AUTHOR: Hussain R. Khawaja, MD, FACP

Definition

Gastroparesis is a syndrome characterized by delayed gastric emptying in the absence of a mechanical obstruction of the stomach. It is associated with the cardinal symptoms of nausea, vomiting, early satiety, belching, bloating, and/or upper abdominal pain. It is commonly associated with longstanding, poorly controlled diabetes.

Synonyms

Gastroparesis diabeticorum

Gastrointestinal autonomic neuropathy

Delayed gastric emptying

ICD-10CM CODE
K31.84Diabetic gastroparesis
Epidemiology & Demographics

  • Age-adjusted incidence of gastroparesis is 2.4 per 100,000 person-year for men and 9.8 per 100,000 person-year for women.
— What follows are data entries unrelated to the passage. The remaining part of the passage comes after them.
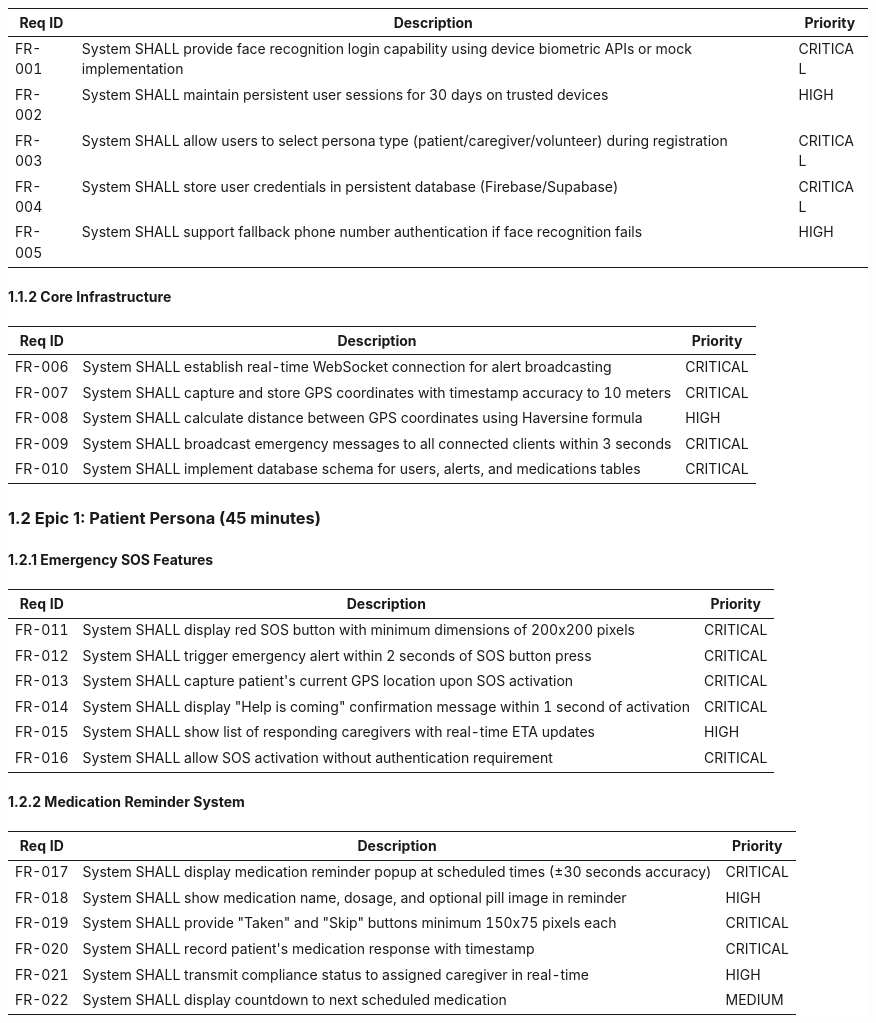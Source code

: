| Req ID | Description | Priority |
|--------|-------------|----------|
| FR-001 | System SHALL provide face recognition login capability using device biometric APIs or mock implementation | CRITICAL |
| FR-002 | System SHALL maintain persistent user sessions for 30 days on trusted devices | HIGH |
| FR-003 | System SHALL allow users to select persona type (patient/caregiver/volunteer) during registration | CRITICAL |
| FR-004 | System SHALL store user credentials in persistent database (Firebase/Supabase) | CRITICAL |
| FR-005 | System SHALL support fallback phone number authentication if face recognition fails | HIGH |

#### 1.1.2 Core Infrastructure

| Req ID | Description | Priority |
|--------|-------------|----------|
| FR-006 | System SHALL establish real-time WebSocket connection for alert broadcasting | CRITICAL |
| FR-007 | System SHALL capture and store GPS coordinates with timestamp accuracy to 10 meters | CRITICAL |
| FR-008 | System SHALL calculate distance between GPS coordinates using Haversine formula | HIGH |
| FR-009 | System SHALL broadcast emergency messages to all connected clients within 3 seconds | CRITICAL |
| FR-010 | System SHALL implement database schema for users, alerts, and medications tables | CRITICAL |

### 1.2 Epic 1: Patient Persona (45 minutes)

#### 1.2.1 Emergency SOS Features

| Req ID | Description | Priority |
|--------|-------------|----------|
| FR-011 | System SHALL display red SOS button with minimum dimensions of 200x200 pixels | CRITICAL |
| FR-012 | System SHALL trigger emergency alert within 2 seconds of SOS button press | CRITICAL |
| FR-013 | System SHALL capture patient's current GPS location upon SOS activation | CRITICAL |
| FR-014 | System SHALL display "Help is coming" confirmation message within 1 second of activation | CRITICAL |
| FR-015 | System SHALL show list of responding caregivers with real-time ETA updates | HIGH |
| FR-016 | System SHALL allow SOS activation without authentication requirement | CRITICAL |

#### 1.2.2 Medication Reminder System

| Req ID | Description | Priority |
|--------|-------------|----------|
| FR-017 | System SHALL display medication reminder popup at scheduled times (±30 seconds accuracy) | CRITICAL |
| FR-018 | System SHALL show medication name, dosage, and optional pill image in reminder | HIGH |
| FR-019 | System SHALL provide "Taken" and "Skip" buttons minimum 150x75 pixels each | CRITICAL |
| FR-020 | System SHALL record patient's medication response with timestamp | CRITICAL |
| FR-021 | System SHALL transmit compliance status to assigned caregiver in real-time | HIGH |
| FR-022 | System SHALL display countdown to next scheduled medication | MEDIUM |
The age-adjusted prevalence of definite gastroparesis is 9.6 per 100,000 persons for men and 38 per 100,000 persons for women
  • Gastroparesis is seen more commonly in women, and there is no known genetic predisposition to the disease
  • There are certain risk factors for development of gastroparesis, and diabetes is the most frequently recognized systemic disease. However, the most common form is idiopathic, where no detectable primary underlying abnormality is found. The idiopathic form accounts for approximately 50% of the patients with delayed gastric emptying
  • Other risk factors include:
    1. Postviral, especially rotavirus and Norwalk virus
    2. Medications including narcotics, calcium channel blockers, and tricyclic antidepressants
    3. Postsurgical
    4. Neurologic illnesses, such as multiple sclerosis, brain stem stroke, or tumor, etc.
    5. Autoimmune gastrointestinal dysmotility
    6. Others such as mesenteric ischemia, scleroderma
Physical Findings & Clinical Presentation

  • Patients with gastroparesis present with nausea, vomiting (vomitus may contain food ingested a few hours earlier), abdominal pain, early satiety, postprandial fullness, bloating, and in severe cases, weight loss. Although abdominal pain is a frequent symptom in patients with gastroparesis, it is rarely the predominant symptom.
  • Interestingly, in patients with diabetes as the cause for gastroparesis, severe retching and vomiting are more commonly reported.
  • Symptoms of gastroparesis are more pronounced in patients with type 1 diabetes, as compared with patients with type 2 diabetes.
  • Physical examination findings may include epigastric distention or tenderness, but not guarding or rigidity. A succussion splash may be heard on auscultation by gently rocking the patient.
Etiology

  • Diabetic gastroparesis is thought to result from impairment of neural control of gastric function. Various mechanisms of nerve injury include inflammatory changes to the autonomic ganglia or dropout of myelinated fibers involving the vagus nerve.
  • Acute hyperglycemia has been found to have effects on the gastric sensory and motor functions by causing altered gastric electrical activity. It can also result in relaxation of the proximal stomach and decreased pressure in the antrum and pylorus. All of these processes can contribute to the retardation of gastric emptying.
  • Achieving euglycemia can correct the gastric emptying delay.
  • The effect of chronic hyperglycemia on the stomach is less clear, but there is some evidence that gastric emptying of meals is slower in patients with high glycated hemoglobin levels.

Diagnosis

Differential Diagnosis

  • Functional dyspepsia1
  • Gastric outlet obstruction
  • Cyclic vomiting syndrome
  • Chronic use of cannabinoids
  • Irritable bowel syndrome
  • Rumination syndrome
  • Eating disorders such as anorexia nervosa and bulimia
Workup

  • Thorough history and physical examination.
    1. An associated history of poorly controlled blood sugars may be present.
    2. A history of retinopathy, nephropathy, and neuropathy may be present in association with diabetes.
  • All medications that can delay gastric emptying should be stopped before formal workup.
Laboratory Tests

No specific labs are needed to confirm the diagnosis, but the following can help to arrive at diagnosis:

  • Hemoglobin A1c (HbA1c)
  • Thyroid stimulating hormone (TSH)
  • Total protein/albumin
  • Hemoglobin
  • Vitamin B12
  • Antinuclear antibody titers
Imaging Studies

  • Initial imaging should be done to rule out a mass causing mechanical obstruction.
    1. Upper GI endoscopy is first line.
    2. Computed tomography (CT) enterography vs. magnetic resonance (MR) enterography may also be done to rule out mechanical obstruction from a small-bowel mass.
    3. Barium follow-through if CT or MR enterography unavailable.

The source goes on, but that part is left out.